MAGNESIUM BASED ALLOYS FOR BIODEGRADABLE IMPLANTS APPLICATIONS USING ADDITIVE MANUFACTURING TECHNIQUE: A REVIEW

Abstract

Biodegradable materials have various advantages compared to nonbiodegradable materials. Developing implants using biodegradable materials eliminates the need for secondary surgery, improves mechanical and biological properties, and improves biocompatibility. Magnesium (Mg) and its alloys are frequently used in orthopedic applications nowadays. However, the rapid degradation of Mg poses a substantial challenge. As a result, for the bone to heal properly, a proper balance between implant degeneration rate and bone healing must be obtained. Mg has certain other drawbacks, such as the need for an inert atmosphere when employing powder metallurgy and casting procedures to manufacture it because of its reactive nature.
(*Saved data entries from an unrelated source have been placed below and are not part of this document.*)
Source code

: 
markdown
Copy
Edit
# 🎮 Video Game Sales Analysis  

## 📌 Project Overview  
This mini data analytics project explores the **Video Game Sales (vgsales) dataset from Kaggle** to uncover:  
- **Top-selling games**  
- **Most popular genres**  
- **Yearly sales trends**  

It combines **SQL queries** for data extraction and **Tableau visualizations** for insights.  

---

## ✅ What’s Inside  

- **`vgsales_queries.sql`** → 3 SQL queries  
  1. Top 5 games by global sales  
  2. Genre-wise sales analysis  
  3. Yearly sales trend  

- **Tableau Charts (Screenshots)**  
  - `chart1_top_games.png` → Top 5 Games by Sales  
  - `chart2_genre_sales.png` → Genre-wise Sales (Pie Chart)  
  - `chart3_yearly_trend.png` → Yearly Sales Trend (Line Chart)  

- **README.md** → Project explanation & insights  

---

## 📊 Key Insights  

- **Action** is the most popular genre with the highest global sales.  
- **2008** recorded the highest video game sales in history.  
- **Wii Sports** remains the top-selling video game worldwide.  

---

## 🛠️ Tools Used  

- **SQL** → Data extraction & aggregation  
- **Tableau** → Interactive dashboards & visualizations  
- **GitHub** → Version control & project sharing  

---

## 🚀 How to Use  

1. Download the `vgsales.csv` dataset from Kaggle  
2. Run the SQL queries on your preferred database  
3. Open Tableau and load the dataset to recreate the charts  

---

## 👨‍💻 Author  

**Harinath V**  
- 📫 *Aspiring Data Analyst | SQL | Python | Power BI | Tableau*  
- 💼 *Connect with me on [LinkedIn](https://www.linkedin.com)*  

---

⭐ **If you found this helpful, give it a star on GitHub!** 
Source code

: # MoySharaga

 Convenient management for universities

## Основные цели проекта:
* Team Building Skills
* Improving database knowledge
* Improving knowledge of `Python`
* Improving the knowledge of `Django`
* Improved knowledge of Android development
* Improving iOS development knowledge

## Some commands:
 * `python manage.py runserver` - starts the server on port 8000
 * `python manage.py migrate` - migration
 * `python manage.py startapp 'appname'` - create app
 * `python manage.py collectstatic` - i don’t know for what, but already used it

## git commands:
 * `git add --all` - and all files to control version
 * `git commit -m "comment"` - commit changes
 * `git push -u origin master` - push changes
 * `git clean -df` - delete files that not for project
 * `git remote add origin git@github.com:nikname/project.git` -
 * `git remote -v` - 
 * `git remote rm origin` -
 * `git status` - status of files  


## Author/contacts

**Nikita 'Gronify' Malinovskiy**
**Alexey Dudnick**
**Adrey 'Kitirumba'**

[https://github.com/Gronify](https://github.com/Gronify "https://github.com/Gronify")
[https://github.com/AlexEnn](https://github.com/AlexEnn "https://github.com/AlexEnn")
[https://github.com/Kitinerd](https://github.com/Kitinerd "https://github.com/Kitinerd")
In this paper, Additive manufacturing (AM) techniques for manufacturing orthopedic biodegradable implants made of Mg and its alloys are discussed which helps in obtaining improved biological and mechanical properties of the implants. These orthopedic implants should have a controlled rate of degradation and antibacterial functional surfaces. There is also a description of the use of several AM processes utilized to enhance the mechanical and biological characteristics of implants employing Mg. This paper also seeks to present the concept of integrating established techniques into a production process to obtain the needed biodegradable implant material for orthopedic applications.